Metrics are an important part of an experiment. It allows us to compare different experiments and make informed decisions. In PaDRe, metrics are a very important part of running experiments. The users can compute different metrics and basic metrics are provided PaDRe itself, such as confusion matrix, precision, recall, f1 measure and accuracy for classification and mean error, mean absolute error etc for regression.

Metrics can be computed at the output of any component. For example, the user might want to know the average distance between points in an embedding space and this should be computed after the preprocessing step. PaDRe supports computation of intermediate metrics from components. All the metrics are stored in a metrics registry as metric objects.

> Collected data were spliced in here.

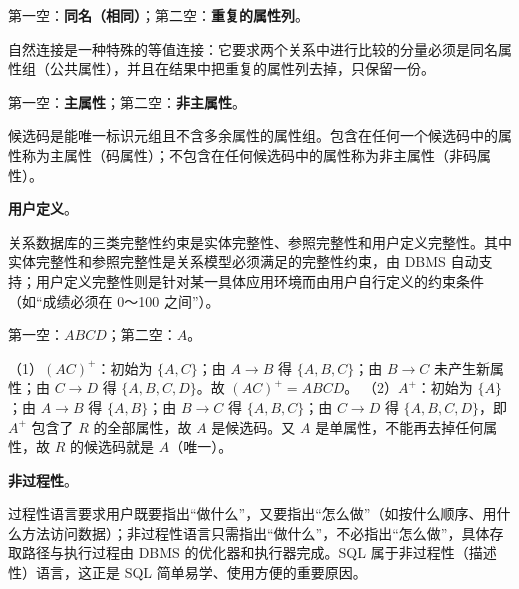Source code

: \documentclass[a4paper,11pt]{article}
\begin{document}
\q 第一空：\textbf{同名（相同）}；第二空：\textbf{重复的属性列}。
\begin{analysis}
自然连接是一种特殊的等值连接：它要求两个关系中进行比较的分量必须是同名属性组（公共属性），并且在结果中把重复的属性列去掉，只保留一份。
\end{analysis}

\q 第一空：\textbf{主属性}；第二空：\textbf{非主属性}。
\begin{analysis}
候选码是能唯一标识元组且不含多余属性的属性组。包含在任何一个候选码中的属性称为主属性（码属性）；不包含在任何候选码中的属性称为非主属性（非码属性）。
\end{analysis}

\q \textbf{用户定义}。
\begin{analysis}
关系数据库的三类完整性约束是实体完整性、参照完整性和用户定义完整性。其中实体完整性和参照完整性是关系模型必须满足的完整性约束，由 DBMS 自动支持；用户定义完整性则是针对某一具体应用环境而由用户自行定义的约束条件（如“成绩必须在 0～100 之间”）。
\end{analysis}

\q 第一空：\textbf{$ABCD$}；第二空：\textbf{$A$}。
\begin{analysis}
（1）$(AC)^{+}$：初始为 $\{A,C\}$；由 $A\to B$ 得 $\{A,B,C\}$；由 $B\to C$ 未产生新属性；由 $C\to D$ 得 $\{A,B,C,D\}$。故 $(AC)^{+}=ABCD$。
（2）$A^{+}$：初始为 $\{A\}$；由 $A\to B$ 得 $\{A,B\}$；由 $B\to C$ 得 $\{A,B,C\}$；由 $C\to D$ 得 $\{A,B,C,D\}$，即 $A^{+}$ 包含了 $R$ 的全部属性，故 $A$ 是候选码。又 $A$ 是单属性，不能再去掉任何属性，故 $R$ 的候选码就是 $A$（唯一）。
\end{analysis}

\q \textbf{非过程性}。
\begin{analysis}
过程性语言要求用户既要指出“做什么”，又要指出“怎么做”（如按什么顺序、用什么方法访问数据）；非过程性语言只需指出“做什么”，不必指出“怎么做”，具体存取路径与执行过程由 DBMS 的优化器和执行器完成。SQL 属于非过程性（描述性）语言，这正是 SQL 简单易学、使用方便的重要原因。
\end{analysis}

\end{document}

Each metric object has a field that specifies what type of data it would consume. For example, for precision it would be a confusion matrix. A matrix graph is constructed by chaining the producer of metrics and the next consumer. PaDRe supports branching of metrics too.

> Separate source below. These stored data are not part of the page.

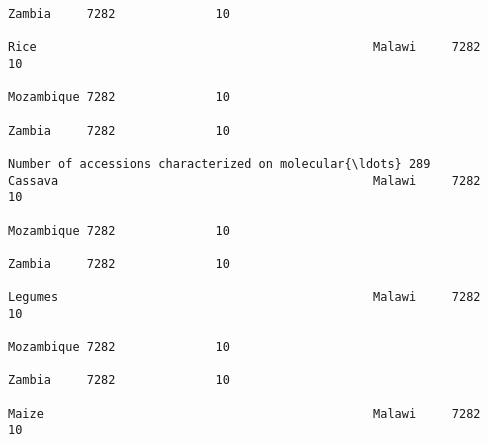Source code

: \documentclass[11pt]{article}
\begin{document}
\begin{Verbatim}[commandchars=\\\{\}]
                                                                                                                                                                                                                 Zambia     7282              10  
                                                                                                                                                              Rice                                               Malawi     7282              10  
                                                                                                                                                                                                                 Mozambique 7282              10  
                                                                                                                                                                                                                 Zambia     7282              10  
                                                                         Number of accessions characterized on molecular{\ldots} 289                               Cassava                                            Malawi     7282              10  
                                                                                                                                                                                                                 Mozambique 7282              10  
                                                                                                                                                                                                                 Zambia     7282              10  
                                                                                                                                                              Legumes                                            Malawi     7282              10  
                                                                                                                                                                                                                 Mozambique 7282              10  
                                                                                                                                                                                                                 Zambia     7282              10  
                                                                                                                                                              Maize                                              Malawi     7282              10  

\end{Verbatim}
\end{document}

During execution of each component, PaDRe checks whether there are any available metrics for that particular component and if there are available metrics, PaDRe prints out the available metrics to the user.

If the user wants to add a custom metric, all the user has to do is wrap the function for computing the metric in a metric object, specify what the metric object would consume and add the metric object to the metric registry. The user also has to create a reference to code for logging the version of the code.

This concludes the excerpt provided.